### EXERCISE DETAILS
Which lines of the records below contain the string "begin"? Report each of them.

### Dataset excerpts
◇ ◇ ◇ ◇

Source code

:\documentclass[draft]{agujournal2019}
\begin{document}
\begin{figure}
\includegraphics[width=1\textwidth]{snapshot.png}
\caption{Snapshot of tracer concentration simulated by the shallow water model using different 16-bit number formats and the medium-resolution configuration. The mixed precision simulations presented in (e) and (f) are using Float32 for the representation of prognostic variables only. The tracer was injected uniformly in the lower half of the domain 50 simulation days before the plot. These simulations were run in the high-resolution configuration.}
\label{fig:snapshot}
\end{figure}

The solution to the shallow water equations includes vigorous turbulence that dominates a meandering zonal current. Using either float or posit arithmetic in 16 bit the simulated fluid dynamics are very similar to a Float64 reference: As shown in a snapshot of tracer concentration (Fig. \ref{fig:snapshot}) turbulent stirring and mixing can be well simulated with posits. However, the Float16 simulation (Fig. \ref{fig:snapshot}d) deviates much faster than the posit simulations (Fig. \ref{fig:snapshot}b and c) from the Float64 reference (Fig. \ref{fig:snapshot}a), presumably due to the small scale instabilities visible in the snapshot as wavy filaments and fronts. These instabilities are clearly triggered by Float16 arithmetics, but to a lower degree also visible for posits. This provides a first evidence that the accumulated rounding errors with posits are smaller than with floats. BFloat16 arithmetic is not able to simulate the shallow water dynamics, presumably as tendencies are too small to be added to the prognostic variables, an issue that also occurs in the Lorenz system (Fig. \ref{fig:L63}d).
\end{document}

◇ ◇ ◇ ◇

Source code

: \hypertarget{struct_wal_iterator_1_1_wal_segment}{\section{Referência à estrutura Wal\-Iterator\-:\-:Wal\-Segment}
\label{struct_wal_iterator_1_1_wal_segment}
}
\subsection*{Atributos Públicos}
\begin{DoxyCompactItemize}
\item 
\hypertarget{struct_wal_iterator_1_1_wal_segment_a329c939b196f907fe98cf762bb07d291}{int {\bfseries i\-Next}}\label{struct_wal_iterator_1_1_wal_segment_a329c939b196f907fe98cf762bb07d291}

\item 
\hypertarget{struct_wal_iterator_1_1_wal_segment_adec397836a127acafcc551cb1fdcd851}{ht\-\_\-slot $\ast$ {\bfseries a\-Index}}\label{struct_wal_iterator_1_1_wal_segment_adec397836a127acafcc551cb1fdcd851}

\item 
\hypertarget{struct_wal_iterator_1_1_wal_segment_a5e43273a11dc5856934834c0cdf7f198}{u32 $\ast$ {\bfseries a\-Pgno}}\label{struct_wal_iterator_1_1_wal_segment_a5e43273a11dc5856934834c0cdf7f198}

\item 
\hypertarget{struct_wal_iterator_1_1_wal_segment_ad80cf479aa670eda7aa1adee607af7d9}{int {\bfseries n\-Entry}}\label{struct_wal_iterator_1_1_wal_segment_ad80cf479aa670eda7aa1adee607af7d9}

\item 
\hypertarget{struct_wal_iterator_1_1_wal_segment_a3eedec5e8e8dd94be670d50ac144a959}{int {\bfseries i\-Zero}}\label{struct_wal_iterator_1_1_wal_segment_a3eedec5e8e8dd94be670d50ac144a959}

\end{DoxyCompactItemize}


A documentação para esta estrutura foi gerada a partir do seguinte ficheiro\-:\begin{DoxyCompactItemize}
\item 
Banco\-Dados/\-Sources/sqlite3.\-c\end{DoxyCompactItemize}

◇ ◇ ◇ ◇

### SOLUTION
\begin{document}
\begin{figure}
\begin{DoxyCompactItemize}
A documentação para esta estrutura foi gerada a partir do seguinte ficheiro\-:\begin{DoxyCompactItemize}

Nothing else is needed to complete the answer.